No wonder Conservatives are champing at the bit for an election. This week’s cabinet retreat suggests the Liberals have simply run out of steam.
But the Tories could still lose, if they let the next election turn into a replay of the one under way in the United States: a contest between the normals and the crazies.
To prevent that, Conservative Leader Pierre Poilievre needs to hold his tongue.
For the Liberals, the cabinet retreat turned into a rout, as one minister after another stood before a microphone to boldly reverse previous policies.
A government that greatly expanded the intake of temporary foreign workers and permanent residents is now cutting back on temporary foreign workers and may do the same with permanent residents.
A government that once hoped to conclude a free-trade agreement with China slapped a 100-per-cent tariff on Chinese electric vehicles, matching a similar American move.

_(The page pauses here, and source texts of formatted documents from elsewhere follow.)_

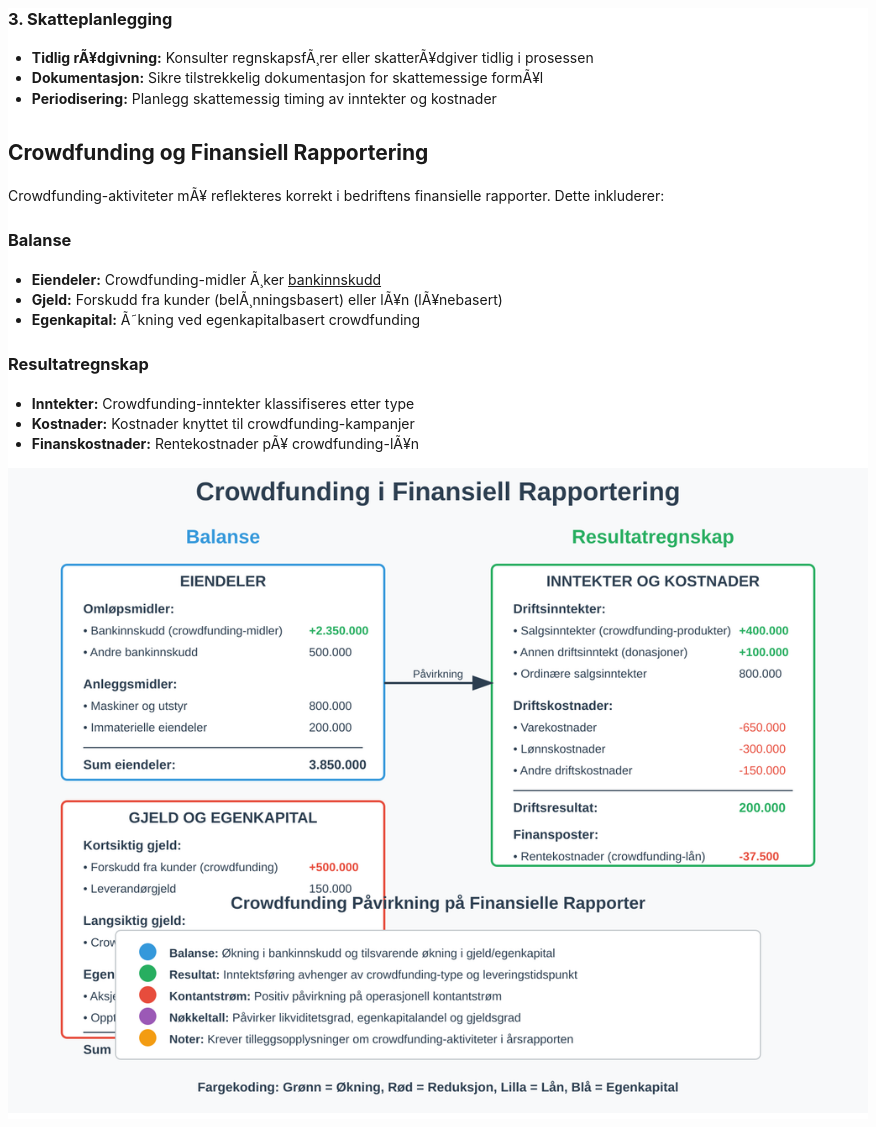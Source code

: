 ### 3. Skatteplanlegging

* **Tidlig rÃ¥dgivning:** Konsulter regnskapsfÃ¸rer eller skatterÃ¥dgiver tidlig i prosessen
* **Dokumentasjon:** Sikre tilstrekkelig dokumentasjon for skattemessige formÃ¥l
* **Periodisering:** Planlegg skattemessig timing av inntekter og kostnader

## Crowdfunding og Finansiell Rapportering

Crowdfunding-aktiviteter mÃ¥ reflekteres korrekt i bedriftens finansielle rapporter. Dette inkluderer:

### Balanse

* **Eiendeler:** Crowdfunding-midler Ã¸ker [bankinnskudd](/blogs/regnskap/hva-er-bankinnskudd "Hva er Bankinnskudd? Komplett Guide til Bankinnskudd i Regnskap")
* **Gjeld:** Forskudd fra kunder (belÃ¸nningsbasert) eller lÃ¥n (lÃ¥nebasert)
* **Egenkapital:** Ã˜kning ved egenkapitalbasert crowdfunding

### Resultatregnskap

* **Inntekter:** Crowdfunding-inntekter klassifiseres etter type
* **Kostnader:** Kostnader knyttet til crowdfunding-kampanjer
* **Finanskostnader:** Rentekostnader pÃ¥ crowdfunding-lÃ¥n

![Crowdfunding Finansiell Rapportering](crowdfunding-finansiell-rapportering.svg)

A government that has been promising for nine years to jump-start a massive new housing program offered a clutch of federally owned properties that might, somehow, one day, be used for housing.
A government that faces the chronic challenge of internal trade barriers and the increasingly acute problem of lagging productivity has plans to convene a working group to study the situation.
Exhaustion.
A few Liberal supporters, substituting wild optimism for cold reality, believe the revival of Democratic fortunes in the American election campaign could somehow be replicated in Canada.
But that revival began with President Joe Biden making way for Vice-President Kamala Harris as the nominee. Justin Trudeau says he is determined to lead his party into the next election. Unless the Liberals lose Montreal’s LaSalle-Émard-Verdun in the Sept. 16 by-election, to complement the June loss in Toronto-St. Paul’s, it seems likely that he will.
The Liberals may have one hope: that Mr. Poilievre perversely gives them the ammunition they need to brand the Conservative Leader as extreme.
Democratic vice-presidential candidate Tim Walz scored a hit when he labelled his Republican opponents as “weird.”
Donald Trump is the same narcissistic carnival barker he was in 2016 and 2020. But this time, instead of having the stolid Mike Pence as his running mate, he has Hillbilly Elegy author J.D. Vance, who did not endear himself when he claimed the country was being run by a clutch of childless cat ladies.
Mr. Trump has also brought on board anti-vaxxer Robert F. Kennedy Jr. and former Congresswoman Tulsi Gabbard, who once ran for the Democratic presidential nomination but who now is full-on MAGA.
If Vice-President Kamala Harris wins the presidency, it may be in part because the Democrats successfully depicted their Republican opponents as a “circle of weirdos.”
Mr. Poilievre is helping the Liberals paint him with the same brush.
There is the old stuff: his hanging out with the anti-vaxxer crowd; his strange fixation with cryptocurrencies; his nod to World Economic Forum conspiracy theorists; his promise to fire the governor of the Bank of Canada and to defund the CBC.
More recently it has become a question of the language he uses. Mr. Poilievre and his advisers call Mr. Trudeau “wacko.” They call university professors “hackademics.” They made fun of an expert “with 23 letters behind her name.” They deride the “bought-and-paid-for media.”
Such language thrills party activists while not drawing much attention more broadly because the remarks are mostly limited to social media.
But the Conservatives’ future hinges on the support of middle-class suburban voters. If those voters come to believe that the Poilievre Conservatives are carbon copies – or even pale imitations – of Trump Republicans, they will turn away from the party.
That’s why every incendiary line Mr. Poilievre and his advisers tweet is likely to appear in a future Liberal attack ad. The Conservatives want to make the election a referendum on Mr. Trudeau and his three terms in government. The Liberals would much prefer the election be about Mr. Poilievre and his alleged extremism.
The election is Mr. Poilievre’s to lose. The one sure way he could lose it would be to make that election a choice between normals and crazies.